Segment Open

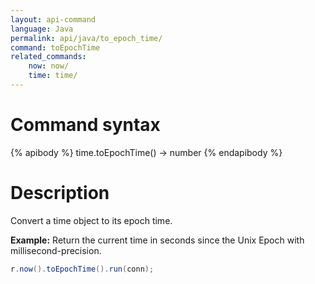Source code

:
 ```yaml
---
layout: api-command
language: Java
permalink: api/java/to_epoch_time/
command: toEpochTime
related_commands:
    now: now/
    time: time/
---
```


# Command syntax #

{% apibody %}
time.toEpochTime() &rarr; number
{% endapibody %}

# Description #

Convert a time object to its epoch time.

__Example:__ Return the current time in seconds since the Unix Epoch with millisecond-precision.

```java
r.now().toEpochTime().run(conn);
```


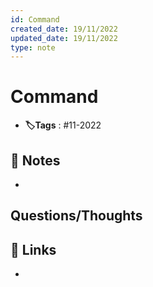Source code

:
 ```yaml
---
id: Command
created_date: 19/11/2022
updated_date: 19/11/2022
type: note
---
```


#  Command
- **🏷️Tags** :  #11-2022 

## 📝 Notes
- 

  
## Questions/Thoughts


## 🔗 Links
- 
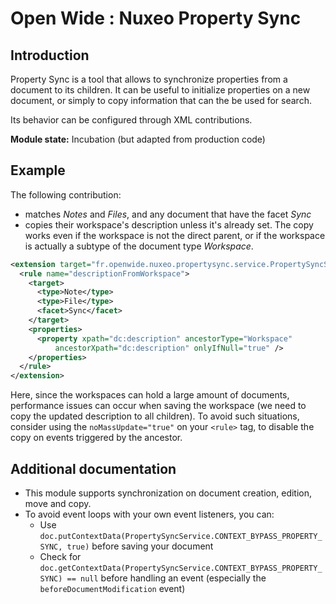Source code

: Open Wide : Nuxeo Property Sync
===============================

## Introduction

Property Sync is a tool that allows to synchronize properties from a document to its children. It can be useful to initialize properties on a new document, or simply to copy information that can the be used for search.

Its behavior can be configured through XML contributions.

**Module state:** Incubation (but adapted from production code)

## Example

The following contribution:

* matches *Notes* and *Files*, and any document that have the facet *Sync*
* copies their workspace's description unless it's already set. The copy works even if the workspace is not the direct parent, or if the workspace is actually a subtype of the document type *Workspace*.
      
```xml
<extension target="fr.openwide.nuxeo.propertysync.service.PropertySyncService" point="rule">
  <rule name="descriptionFromWorkspace">
    <target>
      <type>Note</type>
      <type>File</type>
      <facet>Sync</facet>
    </target>
    <properties>
      <property xpath="dc:description" ancestorType="Workspace" 
          ancestorXpath="dc:description" onlyIfNull="true" />
    </properties>
  </rule>
</extension>
```

Here, since the workspaces can hold a large amount of documents, performance issues can occur when saving the workspace (we need to copy the updated description to all children). To avoid such situations, consider using the `noMassUpdate="true"` on your `<rule>` tag, to disable the copy on events triggered by the ancestor.

## Additional documentation

* This module supports synchronization on document creation, edition, move and copy.
* To avoid event loops with your own event listeners, you can:
  * Use `doc.putContextData(PropertySyncService.CONTEXT_BYPASS_PROPERTY_SYNC, true)` before saving your document
  * Check for `doc.getContextData(PropertySyncService.CONTEXT_BYPASS_PROPERTY_SYNC) == null` before handling an event (especially the `beforeDocumentModification` event)
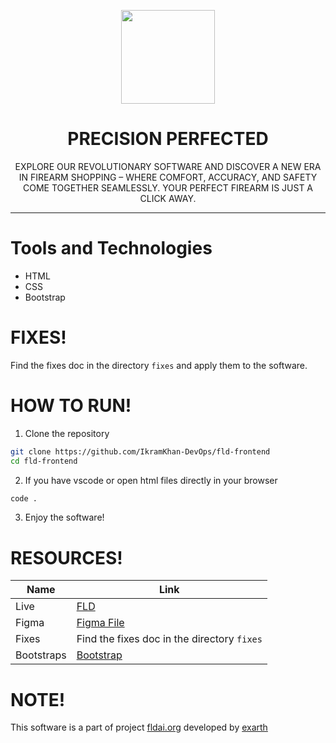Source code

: <p align="center">
  <a href="https://exarth.com/"><img src="https://fldai.org/static/website/images/header_logo.png" height="150"></a>
</p>
<h1 style="text-align: center">PRECISION PERFECTED</h1>
<p style="text-align: center">
EXPLORE OUR REVOLUTIONARY SOFTWARE AND DISCOVER A NEW ERA IN FIREARM SHOPPING – WHERE COMFORT, ACCURACY, AND SAFETY 
COME TOGETHER SEAMLESSLY. YOUR PERFECT FIREARM IS JUST A CLICK AWAY.
</p>
<hr>

# Tools and Technologies
- HTML
- CSS
- Bootstrap

# FIXES!
Find the fixes doc in the directory `fixes` and apply them to the software.

# HOW TO RUN!
1. Clone the repository
```bash
git clone https://github.com/IkramKhan-DevOps/fld-frontend
cd fld-frontend
```
2. If you have vscode or open html files directly in your browser
```bash
code .
```
3. Enjoy the software!

# RESOURCES!
| Name       | Link                                                                                                                   |
|------------|------------------------------------------------------------------------------------------------------------------------|
| Live       | [FLD](https://fldai.org/)                                                                                              |
| Figma      | [Figma File](https://www.figma.com/file/xvXq7pIPBKXVg2yydZnQfu/FLD-Website---File?type=design&node-id=0-1&mode=design) |
| Fixes      | Find the fixes doc in the directory `fixes`                                                                            |
| Bootstraps | [Bootstrap](https://getbootstrap.com/)                                                                                 |



# NOTE!
This software is a part of project <a href="https://fldai.org/">fldai.org</a> developed by <a href="https://exarth.com/">exarth</a>
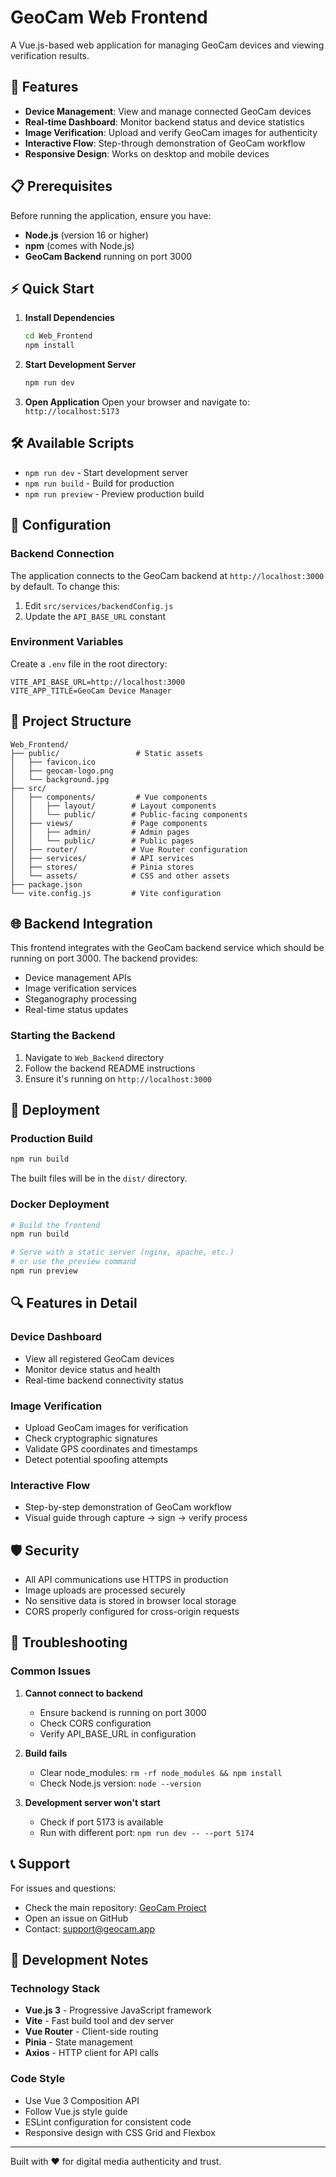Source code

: # GeoCam Web Frontend

A Vue.js-based web application for managing GeoCam devices and viewing verification results.

## 🚀 Features

- **Device Management**: View and manage connected GeoCam devices
- **Real-time Dashboard**: Monitor backend status and device statistics  
- **Image Verification**: Upload and verify GeoCam images for authenticity
- **Interactive Flow**: Step-through demonstration of GeoCam workflow
- **Responsive Design**: Works on desktop and mobile devices

## 📋 Prerequisites

Before running the application, ensure you have:

- **Node.js** (version 16 or higher)
- **npm** (comes with Node.js)
- **GeoCam Backend** running on port 3000

## ⚡ Quick Start

1. **Install Dependencies**
   ```bash
   cd Web_Frontend
   npm install
   ```

2. **Start Development Server**
   ```bash
   npm run dev
   ```

3. **Open Application**
   Open your browser and navigate to: `http://localhost:5173`

## 🛠️ Available Scripts

- `npm run dev` - Start development server
- `npm run build` - Build for production
- `npm run preview` - Preview production build

## 🔧 Configuration

### Backend Connection

The application connects to the GeoCam backend at `http://localhost:3000` by default. To change this:

1. Edit `src/services/backendConfig.js`
2. Update the `API_BASE_URL` constant

### Environment Variables

Create a `.env` file in the root directory:

```env
VITE_API_BASE_URL=http://localhost:3000
VITE_APP_TITLE=GeoCam Device Manager
```

## 📁 Project Structure

```
Web_Frontend/
├── public/                 # Static assets
│   ├── favicon.ico
│   ├── geocam-logo.png
│   └── background.jpg
├── src/
│   ├── components/         # Vue components
│   │   ├── layout/        # Layout components
│   │   └── public/        # Public-facing components
│   ├── views/             # Page components
│   │   ├── admin/         # Admin pages
│   │   └── public/        # Public pages
│   ├── router/            # Vue Router configuration
│   ├── services/          # API services
│   ├── stores/            # Pinia stores
│   └── assets/            # CSS and other assets
├── package.json
└── vite.config.js         # Vite configuration
```

## 🌐 Backend Integration

This frontend integrates with the GeoCam backend service which should be running on port 3000. The backend provides:

- Device management APIs
- Image verification services
- Steganography processing
- Real-time status updates

### Starting the Backend

1. Navigate to `Web_Backend` directory
2. Follow the backend README instructions
3. Ensure it's running on `http://localhost:3000`

## 🚀 Deployment

### Production Build

```bash
npm run build
```

The built files will be in the `dist/` directory.

### Docker Deployment

```bash
# Build the frontend
npm run build

# Serve with a static server (nginx, apache, etc.)
# or use the preview command
npm run preview
```

## 🔍 Features in Detail

### Device Dashboard
- View all registered GeoCam devices
- Monitor device status and health
- Real-time backend connectivity status

### Image Verification
- Upload GeoCam images for verification
- Check cryptographic signatures
- Validate GPS coordinates and timestamps
- Detect potential spoofing attempts

### Interactive Flow
- Step-by-step demonstration of GeoCam workflow
- Visual guide through capture → sign → verify process

## 🛡️ Security

- All API communications use HTTPS in production
- Image uploads are processed securely
- No sensitive data is stored in browser local storage
- CORS properly configured for cross-origin requests

## 🐛 Troubleshooting

### Common Issues

1. **Cannot connect to backend**
   - Ensure backend is running on port 3000
   - Check CORS configuration
   - Verify API_BASE_URL in configuration

2. **Build fails**
   - Clear node_modules: `rm -rf node_modules && npm install`
   - Check Node.js version: `node --version`

3. **Development server won't start**
   - Check if port 5173 is available
   - Run with different port: `npm run dev -- --port 5174`

## 📞 Support

For issues and questions:
- Check the main repository: [GeoCam Project](https://github.com/whlan02/Desinformation_and_Geomedia_Green)
- Open an issue on GitHub
- Contact: support@geocam.app

## 🎯 Development Notes

### Technology Stack
- **Vue.js 3** - Progressive JavaScript framework
- **Vite** - Fast build tool and dev server
- **Vue Router** - Client-side routing
- **Pinia** - State management
- **Axios** - HTTP client for API calls

### Code Style
- Use Vue 3 Composition API
- Follow Vue.js style guide
- ESLint configuration for consistent code
- Responsive design with CSS Grid and Flexbox

---

Built with ❤️ for digital media authenticity and trust.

Segment Closed

◆ WHAT THIS TASK INVOLVES ◆
Every line of the listing is to be retyped exactly; pictures stay out.

◆ ANSWER SECTION ◆
Source code

:
 ```yaml
---
layout: api-command
language: Java
permalink: api/java/to_epoch_time/
command: toEpochTime
related_commands:
    now: now/
    time: time/
---
```


# Command syntax #

{% apibody %}
time.toEpochTime() &rarr; number
{% endapibody %}

# Description #

Convert a time object to its epoch time.

__Example:__ Return the current time in seconds since the Unix Epoch with millisecond-precision.

```java
r.now().toEpochTime().run(conn);
```


Source code

:
 ```yaml
---
id: Command
created_date: 19/11/2022
updated_date: 19/11/2022
type: note
---
```


#  Command
- **🏷️Tags** :  #11-2022 

## 📝 Notes
- 

  
## Questions/Thoughts


## 🔗 Links
- 
Source code

: Open Wide : Nuxeo Property Sync
===============================

## Introduction

Property Sync is a tool that allows to synchronize properties from a document to its children. It can be useful to initialize properties on a new document, or simply to copy information that can the be used for search.

Its behavior can be configured through XML contributions.

**Module state:** Incubation (but adapted from production code)

## Example

The following contribution:

* matches *Notes* and *Files*, and any document that have the facet *Sync*
* copies their workspace's description unless it's already set. The copy works even if the workspace is not the direct parent, or if the workspace is actually a subtype of the document type *Workspace*.
      
```xml
<extension target="fr.openwide.nuxeo.propertysync.service.PropertySyncService" point="rule">
  <rule name="descriptionFromWorkspace">
    <target>
      <type>Note</type>
      <type>File</type>
      <facet>Sync</facet>
    </target>
    <properties>
      <property xpath="dc:description" ancestorType="Workspace" 
          ancestorXpath="dc:description" onlyIfNull="true" />
    </properties>
  </rule>
</extension>
```

Here, since the workspaces can hold a large amount of documents, performance issues can occur when saving the workspace (we need to copy the updated description to all children). To avoid such situations, consider using the `noMassUpdate="true"` on your `<rule>` tag, to disable the copy on events triggered by the ancestor.

## Additional documentation

* This module supports synchronization on document creation, edition, move and copy.
* To avoid event loops with your own event listeners, you can:
  * Use `doc.putContextData(PropertySyncService.CONTEXT_BYPASS_PROPERTY_SYNC, true)` before saving your document
  * Check for `doc.getContextData(PropertySyncService.CONTEXT_BYPASS_PROPERTY_SYNC) == null` before handling an event (especially the `beforeDocumentModification` event)
Source code

: <p align="center">
  <a href="https://exarth.com/"><img src="https://fldai.org/static/website/images/header_logo.png" height="150"></a>
</p>
<h1 style="text-align: center">PRECISION PERFECTED</h1>
<p style="text-align: center">
EXPLORE OUR REVOLUTIONARY SOFTWARE AND DISCOVER A NEW ERA IN FIREARM SHOPPING – WHERE COMFORT, ACCURACY, AND SAFETY 
COME TOGETHER SEAMLESSLY. YOUR PERFECT FIREARM IS JUST A CLICK AWAY.
</p>
<hr>

# Tools and Technologies
- HTML
- CSS
- Bootstrap

# FIXES!
Find the fixes doc in the directory `fixes` and apply them to the software.

# HOW TO RUN!
1. Clone the repository
```bash
git clone https://github.com/IkramKhan-DevOps/fld-frontend
cd fld-frontend
```
2. If you have vscode or open html files directly in your browser
```bash
code .
```
3. Enjoy the software!

# RESOURCES!
| Name       | Link                                                                                                                   |
|------------|------------------------------------------------------------------------------------------------------------------------|
| Live       | [FLD](https://fldai.org/)                                                                                              |
| Figma      | [Figma File](https://www.figma.com/file/xvXq7pIPBKXVg2yydZnQfu/FLD-Website---File?type=design&node-id=0-1&mode=design) |
| Fixes      | Find the fixes doc in the directory `fixes`                                                                            |
| Bootstraps | [Bootstrap](https://getbootstrap.com/)                                                                                 |



# NOTE!
This software is a part of project <a href="https://fldai.org/">fldai.org</a> developed by <a href="https://exarth.com/">exarth</a>
Source code

: # GeoCam Web Frontend

A Vue.js-based web application for managing GeoCam devices and viewing verification results.

## 🚀 Features

- **Device Management**: View and manage connected GeoCam devices
- **Real-time Dashboard**: Monitor backend status and device statistics  
- **Image Verification**: Upload and verify GeoCam images for authenticity
- **Interactive Flow**: Step-through demonstration of GeoCam workflow
- **Responsive Design**: Works on desktop and mobile devices

## 📋 Prerequisites

Before running the application, ensure you have:

- **Node.js** (version 16 or higher)
- **npm** (comes with Node.js)
- **GeoCam Backend** running on port 3000

## ⚡ Quick Start

1. **Install Dependencies**
   ```bash
   cd Web_Frontend
   npm install
   ```

2. **Start Development Server**
   ```bash
   npm run dev
   ```

3. **Open Application**
   Open your browser and navigate to: `http://localhost:5173`

## 🛠️ Available Scripts

- `npm run dev` - Start development server
- `npm run build` - Build for production
- `npm run preview` - Preview production build

## 🔧 Configuration

### Backend Connection

The application connects to the GeoCam backend at `http://localhost:3000` by default. To change this:

1. Edit `src/services/backendConfig.js`
2. Update the `API_BASE_URL` constant

### Environment Variables

Create a `.env` file in the root directory:

```env
VITE_API_BASE_URL=http://localhost:3000
VITE_APP_TITLE=GeoCam Device Manager
```

## 📁 Project Structure

```
Web_Frontend/
├── public/                 # Static assets
│   ├── favicon.ico
│   ├── geocam-logo.png
│   └── background.jpg
├── src/
│   ├── components/         # Vue components
│   │   ├── layout/        # Layout components
│   │   └── public/        # Public-facing components
│   ├── views/             # Page components
│   │   ├── admin/         # Admin pages
│   │   └── public/        # Public pages
│   ├── router/            # Vue Router configuration
│   ├── services/          # API services
│   ├── stores/            # Pinia stores
│   └── assets/            # CSS and other assets
├── package.json
└── vite.config.js         # Vite configuration
```

## 🌐 Backend Integration

This frontend integrates with the GeoCam backend service which should be running on port 3000. The backend provides:

- Device management APIs
- Image verification services
- Steganography processing
- Real-time status updates

### Starting the Backend

1. Navigate to `Web_Backend` directory
2. Follow the backend README instructions
3. Ensure it's running on `http://localhost:3000`

## 🚀 Deployment

### Production Build

```bash
npm run build
```

The built files will be in the `dist/` directory.

### Docker Deployment

```bash
# Build the frontend
npm run build

# Serve with a static server (nginx, apache, etc.)
# or use the preview command
npm run preview
```

## 🔍 Features in Detail

### Device Dashboard
- View all registered GeoCam devices
- Monitor device status and health
- Real-time backend connectivity status

### Image Verification
- Upload GeoCam images for verification
- Check cryptographic signatures
- Validate GPS coordinates and timestamps
- Detect potential spoofing attempts

### Interactive Flow
- Step-by-step demonstration of GeoCam workflow
- Visual guide through capture → sign → verify process

## 🛡️ Security

- All API communications use HTTPS in production
- Image uploads are processed securely
- No sensitive data is stored in browser local storage
- CORS properly configured for cross-origin requests

## 🐛 Troubleshooting

### Common Issues

1. **Cannot connect to backend**
   - Ensure backend is running on port 3000
   - Check CORS configuration
   - Verify API_BASE_URL in configuration

2. **Build fails**
   - Clear node_modules: `rm -rf node_modules && npm install`
   - Check Node.js version: `node --version`

3. **Development server won't start**
   - Check if port 5173 is available
   - Run with different port: `npm run dev -- --port 5174`

## 📞 Support

For issues and questions:
- Check the main repository: [GeoCam Project](https://github.com/whlan02/Desinformation_and_Geomedia_Green)
- Open an issue on GitHub
- Contact: support@geocam.app

## 🎯 Development Notes

### Technology Stack
- **Vue.js 3** - Progressive JavaScript framework
- **Vite** - Fast build tool and dev server
- **Vue Router** - Client-side routing
- **Pinia** - State management
- **Axios** - HTTP client for API calls

### Code Style
- Use Vue 3 Composition API
- Follow Vue.js style guide
- ESLint configuration for consistent code
- Responsive design with CSS Grid and Flexbox

---

Built with ❤️ for digital media authenticity and trust.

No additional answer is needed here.